Alle waren einverstanden mit Luciens Vorschlag, das Versteck zu verlassen, und sie sammelten ihre Habseligkeiten und die restlichen Vorräte ein. Liam war froh, wieder mit seinen Freunden vereint zu sein. Das linderte die Verzweiflung, die er angesichts all des Grauens empfand, wenigstens ein bisschen.

Ein paar Minuten später waren sie abmarschbereit.

»Wir haben noch nicht geklärt, wohin wir gehen«, sagte Quindal.

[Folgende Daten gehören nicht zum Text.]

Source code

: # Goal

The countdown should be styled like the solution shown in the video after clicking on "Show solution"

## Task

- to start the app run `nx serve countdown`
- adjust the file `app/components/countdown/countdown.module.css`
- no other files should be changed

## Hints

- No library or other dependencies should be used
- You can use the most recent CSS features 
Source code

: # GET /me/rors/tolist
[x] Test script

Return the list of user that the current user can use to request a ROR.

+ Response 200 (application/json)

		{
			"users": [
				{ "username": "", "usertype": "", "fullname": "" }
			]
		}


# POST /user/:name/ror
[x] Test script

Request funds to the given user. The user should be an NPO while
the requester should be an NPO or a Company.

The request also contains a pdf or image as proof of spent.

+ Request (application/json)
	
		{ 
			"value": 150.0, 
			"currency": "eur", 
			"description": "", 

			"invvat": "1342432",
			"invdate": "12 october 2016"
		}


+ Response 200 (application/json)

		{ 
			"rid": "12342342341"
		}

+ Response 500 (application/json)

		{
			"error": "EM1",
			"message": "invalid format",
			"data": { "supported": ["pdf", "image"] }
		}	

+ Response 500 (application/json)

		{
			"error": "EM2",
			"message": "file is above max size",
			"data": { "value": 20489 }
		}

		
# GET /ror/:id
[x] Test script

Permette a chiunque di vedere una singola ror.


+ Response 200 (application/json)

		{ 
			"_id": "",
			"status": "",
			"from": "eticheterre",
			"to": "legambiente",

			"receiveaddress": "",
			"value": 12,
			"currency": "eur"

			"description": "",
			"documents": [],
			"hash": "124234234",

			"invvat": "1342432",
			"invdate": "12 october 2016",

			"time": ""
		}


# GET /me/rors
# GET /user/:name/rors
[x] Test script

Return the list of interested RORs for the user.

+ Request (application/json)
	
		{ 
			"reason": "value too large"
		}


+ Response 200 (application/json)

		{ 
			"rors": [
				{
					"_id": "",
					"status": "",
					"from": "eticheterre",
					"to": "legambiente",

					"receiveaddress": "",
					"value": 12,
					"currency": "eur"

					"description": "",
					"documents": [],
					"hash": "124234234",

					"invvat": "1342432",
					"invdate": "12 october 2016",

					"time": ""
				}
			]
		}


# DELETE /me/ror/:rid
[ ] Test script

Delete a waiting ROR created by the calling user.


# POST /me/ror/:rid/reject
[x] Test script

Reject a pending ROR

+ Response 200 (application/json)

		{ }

»Am besten nach Süden, zum Hafenviertel«, schlug Liam vor. »Das ist weit genug weg vom Riss und den Dämonen. Vielleicht nimmt Vorod Khoroj uns auf.«

»Gute Idee«, sagte Vivana. »In Vorods Haus sind wir vermutlich sicherer als sonst irgendwo in der Stadt. Was meinst du, Paps?«

»Fragen wir ihn einfach«, erwiderte der Wissenschaftler. »Schließlich hat er uns seine Hilfe angeboten.«

Sie schulterten ihr Gepäck und machten sich auf den Weg. Als sie draußen die Straße überquerten, fiel Liam auf, dass einer von ihnen fehlte. »Wartet mal«, sagte er. »Wo ist Godfrey?«

Die Gefährten wandten sich zum Wasserturm um. Der Aethermann erschien in der Tür und schloss im Laufschritt zu ihnen auf.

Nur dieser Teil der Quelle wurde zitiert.